17歳の瞳に映る世界(2020年製作の映画)
4.2

このレビューはネタバレを含みます

邦題の『17歳の瞳に映る世界』はとても的確な表現だと思った。17歳のオータムの目から見る世界はとても冷たく希薄だ。彼女にとっては誰もが神経を逆撫でするような言葉を吐くようで、誰も自分の本当の気持ちを分かってくれない。
そして彼女の周りにいる男たちは誰もが軽薄で女性を性の対象としか見ていない。
彼女と従妹のスカイラーがアルバイトするスーパーの店長がセクハラを通り越して、もはや犯罪レベルの猥褻行為をするのが同じ男として情けなかった。
鬱屈したものを抱えて生きているオータムは、ある日産婦人科の検査で妊娠を告げられてしまう。
中絶を考える彼女に女医が見せたビデオの内容があまりに酷だった。
中絶がいかに残酷かを伝えるビデオなのだが、それを語っているのが中年の男性だというのが全く説得力がない。
女医は完全に好意からオータムに母親になることの素晴らしさを説くが、オータムに必要なのはそんな綺麗事ではなかった。
彼女の住むペンシルベニア州では親の同意なしに中絶は出来ない。
オータムはスカイラーにだけ全てを打ち明け、二人は親の同意なしでも中絶の出来るニューヨークの病院へと向かう。
バスの中で明らかに彼女らの体目当てに声をかけてくるバンドマンの男に嫌悪感を抱いた。
何故こういう男は女性が自分の意のままになると信じて疑わないのだろう。
後半彼が只のろくでなしではないことが分かるが、それでも二人を助けたのは見返りを求めてのことだった。
もちろん中には親身にオータムの力になってくれる者もいるが、オータムの目からはそんな人たちの姿も白々しく感じる。

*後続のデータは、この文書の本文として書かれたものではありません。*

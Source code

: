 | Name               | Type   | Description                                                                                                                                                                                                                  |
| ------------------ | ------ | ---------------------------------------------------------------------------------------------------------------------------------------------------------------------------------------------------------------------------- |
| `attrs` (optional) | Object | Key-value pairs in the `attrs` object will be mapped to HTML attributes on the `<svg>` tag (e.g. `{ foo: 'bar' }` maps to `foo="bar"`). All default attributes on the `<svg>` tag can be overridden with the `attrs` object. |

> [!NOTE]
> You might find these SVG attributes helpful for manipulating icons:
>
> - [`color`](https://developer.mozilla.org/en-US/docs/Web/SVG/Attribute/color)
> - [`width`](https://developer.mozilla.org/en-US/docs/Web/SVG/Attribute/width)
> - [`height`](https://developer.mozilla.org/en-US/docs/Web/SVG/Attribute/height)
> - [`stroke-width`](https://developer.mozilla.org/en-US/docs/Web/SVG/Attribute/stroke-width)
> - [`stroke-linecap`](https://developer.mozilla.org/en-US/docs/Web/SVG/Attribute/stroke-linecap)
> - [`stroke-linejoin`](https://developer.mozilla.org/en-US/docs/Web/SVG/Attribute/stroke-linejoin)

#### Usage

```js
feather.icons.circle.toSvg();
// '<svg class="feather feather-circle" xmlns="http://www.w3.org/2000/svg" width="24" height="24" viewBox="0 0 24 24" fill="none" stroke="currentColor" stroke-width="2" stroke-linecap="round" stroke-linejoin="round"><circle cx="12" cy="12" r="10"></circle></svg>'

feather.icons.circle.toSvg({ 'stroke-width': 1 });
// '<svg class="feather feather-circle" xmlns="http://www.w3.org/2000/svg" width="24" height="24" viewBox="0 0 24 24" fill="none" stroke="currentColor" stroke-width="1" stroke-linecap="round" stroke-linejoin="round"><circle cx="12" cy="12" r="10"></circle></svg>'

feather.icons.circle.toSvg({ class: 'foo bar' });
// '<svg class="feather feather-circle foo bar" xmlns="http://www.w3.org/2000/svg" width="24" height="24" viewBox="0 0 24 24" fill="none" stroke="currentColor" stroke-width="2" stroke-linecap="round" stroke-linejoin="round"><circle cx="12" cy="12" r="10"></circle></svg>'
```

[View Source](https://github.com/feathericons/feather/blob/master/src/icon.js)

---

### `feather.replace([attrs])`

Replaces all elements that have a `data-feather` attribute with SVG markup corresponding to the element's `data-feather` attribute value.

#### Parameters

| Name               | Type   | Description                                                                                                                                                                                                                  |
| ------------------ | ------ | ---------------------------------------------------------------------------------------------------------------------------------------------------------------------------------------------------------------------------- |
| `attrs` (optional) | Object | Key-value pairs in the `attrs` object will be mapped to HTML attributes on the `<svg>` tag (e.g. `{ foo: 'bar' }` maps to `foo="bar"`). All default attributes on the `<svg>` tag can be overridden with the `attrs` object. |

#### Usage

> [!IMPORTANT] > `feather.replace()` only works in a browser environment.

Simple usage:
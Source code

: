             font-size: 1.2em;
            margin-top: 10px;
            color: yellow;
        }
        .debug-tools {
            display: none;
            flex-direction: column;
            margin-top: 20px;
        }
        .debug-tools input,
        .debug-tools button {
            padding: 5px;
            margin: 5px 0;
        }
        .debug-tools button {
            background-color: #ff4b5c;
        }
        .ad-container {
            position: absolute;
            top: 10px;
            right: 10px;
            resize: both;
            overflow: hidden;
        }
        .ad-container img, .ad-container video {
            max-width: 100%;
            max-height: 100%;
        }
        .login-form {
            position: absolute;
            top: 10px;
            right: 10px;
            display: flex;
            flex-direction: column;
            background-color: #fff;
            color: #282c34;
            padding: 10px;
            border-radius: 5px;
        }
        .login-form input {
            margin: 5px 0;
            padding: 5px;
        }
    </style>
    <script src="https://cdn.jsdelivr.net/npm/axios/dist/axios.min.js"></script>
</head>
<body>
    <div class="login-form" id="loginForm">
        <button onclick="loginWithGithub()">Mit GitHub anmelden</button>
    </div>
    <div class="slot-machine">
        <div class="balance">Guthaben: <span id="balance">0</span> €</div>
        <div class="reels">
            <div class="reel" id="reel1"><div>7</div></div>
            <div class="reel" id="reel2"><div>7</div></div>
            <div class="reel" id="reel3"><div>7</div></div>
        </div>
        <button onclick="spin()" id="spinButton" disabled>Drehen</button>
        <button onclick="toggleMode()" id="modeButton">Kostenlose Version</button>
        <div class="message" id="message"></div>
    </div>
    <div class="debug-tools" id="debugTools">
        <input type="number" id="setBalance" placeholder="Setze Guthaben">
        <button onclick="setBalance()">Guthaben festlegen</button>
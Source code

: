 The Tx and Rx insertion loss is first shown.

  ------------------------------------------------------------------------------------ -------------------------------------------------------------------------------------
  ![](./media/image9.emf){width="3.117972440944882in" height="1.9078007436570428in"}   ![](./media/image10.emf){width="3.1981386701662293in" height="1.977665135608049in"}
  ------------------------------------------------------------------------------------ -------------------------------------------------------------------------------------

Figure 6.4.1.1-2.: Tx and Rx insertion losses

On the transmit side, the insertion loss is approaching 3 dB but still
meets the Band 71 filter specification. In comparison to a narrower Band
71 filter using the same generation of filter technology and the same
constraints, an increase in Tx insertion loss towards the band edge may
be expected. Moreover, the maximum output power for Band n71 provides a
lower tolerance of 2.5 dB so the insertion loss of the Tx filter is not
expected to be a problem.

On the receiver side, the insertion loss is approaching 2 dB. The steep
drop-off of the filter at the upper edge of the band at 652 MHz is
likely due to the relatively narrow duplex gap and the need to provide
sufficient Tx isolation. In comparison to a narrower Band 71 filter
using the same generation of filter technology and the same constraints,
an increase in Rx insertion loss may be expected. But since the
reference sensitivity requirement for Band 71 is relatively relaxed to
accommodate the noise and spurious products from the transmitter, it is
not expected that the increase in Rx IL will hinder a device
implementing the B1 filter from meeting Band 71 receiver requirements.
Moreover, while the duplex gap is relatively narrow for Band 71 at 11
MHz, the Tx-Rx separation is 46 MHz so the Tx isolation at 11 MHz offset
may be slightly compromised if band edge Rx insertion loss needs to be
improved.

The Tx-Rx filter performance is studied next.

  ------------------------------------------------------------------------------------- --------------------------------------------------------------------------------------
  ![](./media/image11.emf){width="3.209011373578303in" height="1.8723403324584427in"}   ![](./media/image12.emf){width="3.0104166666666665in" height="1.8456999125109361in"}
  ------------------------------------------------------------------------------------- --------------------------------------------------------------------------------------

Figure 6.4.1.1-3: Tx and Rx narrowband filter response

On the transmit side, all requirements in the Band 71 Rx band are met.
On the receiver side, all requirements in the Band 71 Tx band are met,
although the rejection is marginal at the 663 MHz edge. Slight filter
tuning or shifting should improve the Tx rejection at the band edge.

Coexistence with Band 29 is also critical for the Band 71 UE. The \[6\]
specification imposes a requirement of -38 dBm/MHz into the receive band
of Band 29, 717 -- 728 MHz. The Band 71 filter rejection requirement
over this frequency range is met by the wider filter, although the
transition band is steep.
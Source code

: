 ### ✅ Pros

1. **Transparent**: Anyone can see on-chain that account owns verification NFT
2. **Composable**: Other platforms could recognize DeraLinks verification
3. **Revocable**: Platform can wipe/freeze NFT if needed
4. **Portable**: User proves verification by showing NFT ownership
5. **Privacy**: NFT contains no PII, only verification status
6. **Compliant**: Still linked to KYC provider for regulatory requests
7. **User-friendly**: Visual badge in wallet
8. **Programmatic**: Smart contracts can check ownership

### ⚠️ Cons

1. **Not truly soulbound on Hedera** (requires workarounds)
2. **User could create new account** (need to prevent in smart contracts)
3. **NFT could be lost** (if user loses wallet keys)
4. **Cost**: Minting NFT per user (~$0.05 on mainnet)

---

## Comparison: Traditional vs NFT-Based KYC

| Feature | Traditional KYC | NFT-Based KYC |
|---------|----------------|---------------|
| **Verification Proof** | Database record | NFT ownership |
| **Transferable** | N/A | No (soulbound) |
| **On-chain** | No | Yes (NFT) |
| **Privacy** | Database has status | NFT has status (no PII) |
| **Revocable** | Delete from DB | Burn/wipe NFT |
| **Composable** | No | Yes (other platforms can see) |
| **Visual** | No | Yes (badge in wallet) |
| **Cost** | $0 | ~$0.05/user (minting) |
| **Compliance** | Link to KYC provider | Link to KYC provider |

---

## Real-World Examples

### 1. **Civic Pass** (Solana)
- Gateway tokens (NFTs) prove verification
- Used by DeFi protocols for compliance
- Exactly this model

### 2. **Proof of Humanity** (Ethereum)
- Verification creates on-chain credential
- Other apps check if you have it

中絶のシーンの生々しさは観ているこちらも心が痛くなった。
そして原題になっているNever、Rarely、Sometimes、Always、これはカウンセラーがオータムに妊娠に関して色々と質問をする時の答えとして用意された単語だ。
オータムの妊娠の相手が誰なのか明らかにはされないが、このカウンセリングでどうやら彼女はセックスを相手の男に強要されたのだということが分かる。
カウンセラーは何とかオータムの心に寄り添おうとするが、彼女は言葉に出来ないほどに深く傷ついていた。
だから彼女は母親になるのを拒み、自力で堕胎するために自分のお腹を殴り付けるような酷いことまでしてしまった。
これは男にこそ観て欲しい映画だと思った。
自分の身勝手な性欲を満たすことで、どれだけ女性が身体だけでなく心にも傷を負うか、男はしっかりと向き合うべきだと思った。
ただ全てオータムとスカイラーに肩入れ出来るわけでもなかった。
二人がバンドマンの男の誘いを断りきれないことからも分かるように、彼女らに男につけ入れられる隙があることも確かだ。
そして彼女がひとつの命を消してしまったのだという残酷な事実も受け入れなければいけない。
最後までオータムの目から曇りがなくなることはなかったが、彼女はそれでも前を向いて歩かなければいけない。
少しだけ希望を感じさせるような余韻を残して映画は終わる。
とても繊細な人物描写と、膜のかかったような映像の色彩が印象的な映画だった。